SWIMMING AREA - the part of the race course, usually near the gybe mark, where all the fleet capsize.
TRAPEZE HARNESS - a chastity belt for men.

As the cruising season is about to start I thought this might be a useful reminder for the big boat sailors.

Amidships - condition of being surrounded by boats.
Anchor - a device designed to bring up mud samples from the bottom at inopportune or unexpected times.
Anchor Light - a small light used to discharge the battery before daylight.
Back Stay - When your partner stays at home because she will not go sailing in October.
Bare Boat - Clothing Optional.
Beam Sea - A situation in which waves strike a boat from the side, causing it to roll unpleasantly. This is one of the four directions from which wave action tends to produce extreme physical discomfort. The other three are `bow sea' (waves striking from the front), `following sea' (waves striking from the rear), and `quarter sea' (waves striking from any other direction).
Bilge - cheap beer (see freeboard)
Boom - sometimes the result of a surprise jibe. Boom - Called boom for the sound that's made when it hits crew in the head on its way across the boat. For slow crew, it's called `boom, boom.'
Calm - Sea condition characterised by the simultaneous disappearance of the wind and the last cold beverage.
Chart - a type of map, which tells you exactly where you are aground.
Clew - an indication from the skipper as to what he might do next.
Companionway - a double berth.
Course - The direction in which a skipper wishes to steer his boat and from which the wind is blowing.
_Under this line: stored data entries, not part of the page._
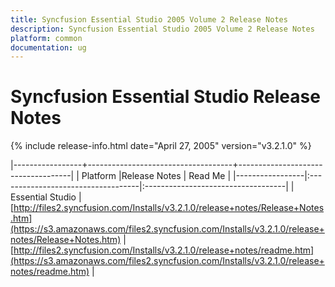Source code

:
 ```yaml
---
title: Syncfusion Essential Studio 2005 Volume 2 Release Notes  
description: Syncfusion Essential Studio 2005 Volume 2 Release Notes  
platform: common
documentation: ug
---
```


# Syncfusion Essential Studio Release Notes  

{% include release-info.html date="April 27, 2005"  version="v3.2.1.0" %} 

|-----------------+------------------------------------+------------------------------------|
|   Platform      |Release Notes                       | Read Me                            |
|-----------------|:-----------------------------------|:-----------------------------------|
| Essential Studio  | [http://files2.syncfusion.com/Installs/v3.2.1.0/release+notes/Release+Notes.htm](https://s3.amazonaws.com/files2.syncfusion.com/Installs/v3.2.1.0/release+notes/Release+Notes.htm) | [http://files2.syncfusion.com/Installs/v3.2.1.0/release+notes/readme.htm](https://s3.amazonaws.com/files2.syncfusion.com/Installs/v3.2.1.0/release+notes/readme.htm) |



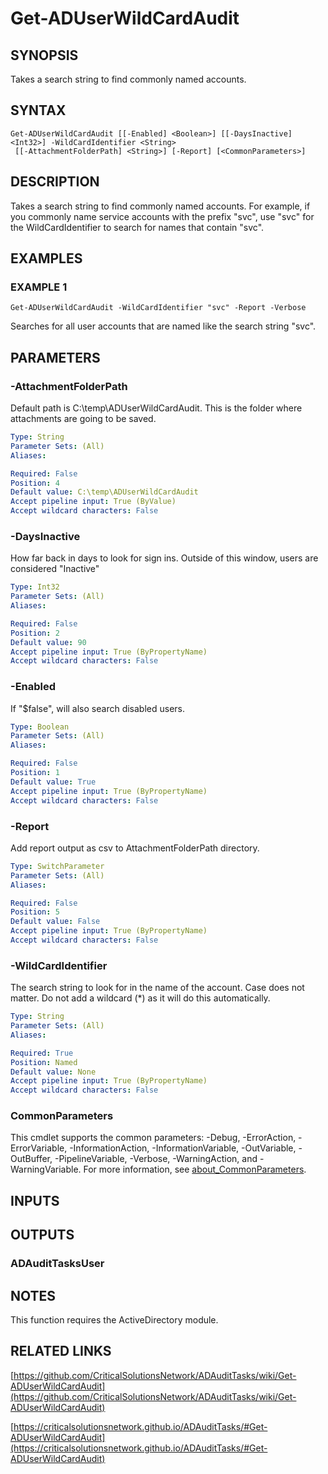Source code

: ﻿---
external help file: ADAuditTasks-help.xml
Module Name: ADAuditTasks
online version: https://github.com/CriticalSolutionsNetwork/ADAuditTasks/wiki/Get-ADUserWildCardAudit
schema: 2.0.0
---

# Get-ADUserWildCardAudit

## SYNOPSIS
Takes a search string to find commonly named accounts.

## SYNTAX

```
Get-ADUserWildCardAudit [[-Enabled] <Boolean>] [[-DaysInactive] <Int32>] -WildCardIdentifier <String>
 [[-AttachmentFolderPath] <String>] [-Report] [<CommonParameters>]
```

## DESCRIPTION
Takes a search string to find commonly named accounts.
For example, if you
commonly name service accounts with the prefix "svc", use "svc" for the
WildCardIdentifier to search for names that contain "svc".

## EXAMPLES

### EXAMPLE 1
```
Get-ADUserWildCardAudit -WildCardIdentifier "svc" -Report -Verbose
```

Searches for all user accounts that are named like the search string "svc".

## PARAMETERS

### -AttachmentFolderPath
Default path is C:\temp\ADUserWildCardAudit.
This is the folder where attachments are going to be saved.

```yaml
Type: String
Parameter Sets: (All)
Aliases:

Required: False
Position: 4
Default value: C:\temp\ADUserWildCardAudit
Accept pipeline input: True (ByValue)
Accept wildcard characters: False
```

### -DaysInactive
How far back in days to look for sign ins.
Outside of this window, users are considered "Inactive"

```yaml
Type: Int32
Parameter Sets: (All)
Aliases:

Required: False
Position: 2
Default value: 90
Accept pipeline input: True (ByPropertyName)
Accept wildcard characters: False
```

### -Enabled
If "$false", will also search disabled users.

```yaml
Type: Boolean
Parameter Sets: (All)
Aliases:

Required: False
Position: 1
Default value: True
Accept pipeline input: True (ByPropertyName)
Accept wildcard characters: False
```

### -Report
Add report output as csv to AttachmentFolderPath directory.

```yaml
Type: SwitchParameter
Parameter Sets: (All)
Aliases:

Required: False
Position: 5
Default value: False
Accept pipeline input: True (ByPropertyName)
Accept wildcard characters: False
```

### -WildCardIdentifier
The search string to look for in the name of the account.
Case does not matter.
Do not add a
wildcard (*) as it will do this automatically.

```yaml
Type: String
Parameter Sets: (All)
Aliases:

Required: True
Position: Named
Default value: None
Accept pipeline input: True (ByPropertyName)
Accept wildcard characters: False
```

### CommonParameters
This cmdlet supports the common parameters: -Debug, -ErrorAction, -ErrorVariable, -InformationAction, -InformationVariable, -OutVariable, -OutBuffer, -PipelineVariable, -Verbose, -WarningAction, and -WarningVariable. For more information, see [about_CommonParameters](http://go.microsoft.com/fwlink/?LinkID=113216).

## INPUTS

## OUTPUTS

### ADAuditTasksUser
## NOTES
This function requires the ActiveDirectory module.

## RELATED LINKS

[https://github.com/CriticalSolutionsNetwork/ADAuditTasks/wiki/Get-ADUserWildCardAudit](https://github.com/CriticalSolutionsNetwork/ADAuditTasks/wiki/Get-ADUserWildCardAudit)

[https://criticalsolutionsnetwork.github.io/ADAuditTasks/#Get-ADUserWildCardAudit](https://criticalsolutionsnetwork.github.io/ADAuditTasks/#Get-ADUserWildCardAudit)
Also, the language that results by not being able to.
Cruising - Fixing your boat in exotic locations.
Crew - Heavy, stationary objects used on shipboard to hold down charts, anchor cushions in place and dampen sudden movements of the boom.
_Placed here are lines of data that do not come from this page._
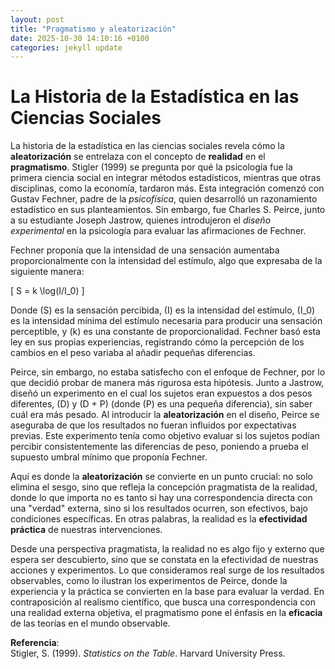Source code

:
 ```yaml
---
layout: post
title: "Pragmatismo y aleatorización"
date: 2025-10-30 14:10:16 +0100
categories: jekyll update
---
```


# La Historia de la Estadística en las Ciencias Sociales

La historia de la estadística en las ciencias sociales revela cómo la **aleatorización** se entrelaza con el concepto de **realidad** en el **pragmatismo**. Stigler (1999) se pregunta por qué la psicología fue la primera ciencia social en integrar métodos estadísticos, mientras que otras disciplinas, como la economía, tardaron más. Esta integración comenzó con Gustav Fechner, padre de la *psicofísica*, quien desarrolló un razonamiento estadístico en sus planteamientos. Sin embargo, fue Charles S. Peirce, junto a su estudiante Joseph Jastrow, quienes introdujeron el *diseño experimental* en la psicología para evaluar las afirmaciones de Fechner.

Fechner proponía que la intensidad de una sensación aumentaba proporcionalmente con la intensidad del estímulo, algo que expresaba de la siguiente manera:

\[
S = k \log(I/I_0)
\]

Donde \(S\) es la sensación percibida, \(I\) es la intensidad del estímulo, \(I_0\) es la intensidad mínima del estímulo necesaria para producir una sensación perceptible, y \(k\) es una constante de proporcionalidad. Fechner basó esta ley en sus propias experiencias, registrando cómo la percepción de los cambios en el peso variaba al añadir pequeñas diferencias.

Peirce, sin embargo, no estaba satisfecho con el enfoque de Fechner, por lo que decidió probar de manera más rigurosa esta hipótesis. Junto a Jastrow, diseñó un experimento en el cual los sujetos eran expuestos a dos pesos diferentes, \(D\) y \(D + P\) (donde \(P\) es una pequeña diferencia), sin saber cuál era más pesado. Al introducir la **aleatorización** en el diseño, Peirce se aseguraba de que los resultados no fueran influidos por expectativas previas. Este experimento tenía como objetivo evaluar si los sujetos podían percibir consistentemente las diferencias de peso, poniendo a prueba el supuesto umbral mínimo que proponía Fechner.

Aquí es donde la **aleatorización** se convierte en un punto crucial: no solo elimina el sesgo, sino que refleja la concepción pragmatista de la realidad, donde lo que importa no es tanto si hay una correspondencia directa con una "verdad" externa, sino si los resultados ocurren, son efectivos, bajo condiciones específicas. En otras palabras, la realidad es la **efectividad práctica** de nuestras intervenciones.

Desde una perspectiva pragmatista, la realidad no es algo fijo y externo que espera ser descubierto, sino que se constata en la efectividad de nuestras acciones y experimentos. Lo que consideramos real surge de los resultados observables, como lo ilustran los experimentos de Peirce, donde la experiencia y la práctica se convierten en la base para evaluar la verdad. En contraposición al realismo científico, que busca una correspondencia con una realidad externa objetiva, el pragmatismo pone el énfasis en la **eficacia** de las teorías en el mundo observable.

**Referencia**:  
Stigler, S. (1999). *Statistics on the Table*. Harvard University Press.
Current - Tidal flow that carries a boat away from its desired destination, or towards a hazard Dead Reckoning - a course leading directly to a reef.
Deviation - any departure from the Captain's orders.
Dinghy - the sound of the ship's bell.
Displacement - when you dock your boat and can't find it later.
Draft - The gap in your oilies between the trousers and the jacket.
Estimated Position - a place you have marked on the chart where you are sure you are not.
First Mate - crew member necessary for skippers to practice shouting instructions to.
Fix - the crew's estimate of your current position.
Emergency Flares - old pair of trousers to change into if you fall overboard.
Torch - Tubular metal container used on shipboard for storing dead batteries prior to their disposal
Fluke - The portion of an anchor that digs securely into the bottom, holding the boat in place; also, any occasion when this occurs on the first try.
Freeboard - food and liquor supplied by the owner.
Gybe - A common way to get unruly guests off your boat.
Headway - what you are making if you can't get the toilet to work.
Head up - Leaving the boat toilet seat up. When boat skipper is female, leaving the head up is a serious offence.
Heads - the deciding factor whether to set out or not.
Heave-Ho - what you do when you've eaten too much Ho.
Jack Lines - `Hey baby, want to go sailing?'
Landlubber - anyone on board who wishes he was not.
Mate - the term used to refer to the skipper just before explaining that the hand bearing compass has fallen overboard
Mizzen - an object you can't find.
Motor Sailor - A sailboat that alternates between sail/rigging problems and engine problems, and with some booze in the cabin.
Ram - an intricate docking manoeuvre sometimes used by experienced skippers.
Rhumb Line - two or more crew members waiting for a drink.
Sailing - The fine art of getting wet and becoming ill, while going nowhere slowly at great expense.
Sheet - cool, damp, salty night covering.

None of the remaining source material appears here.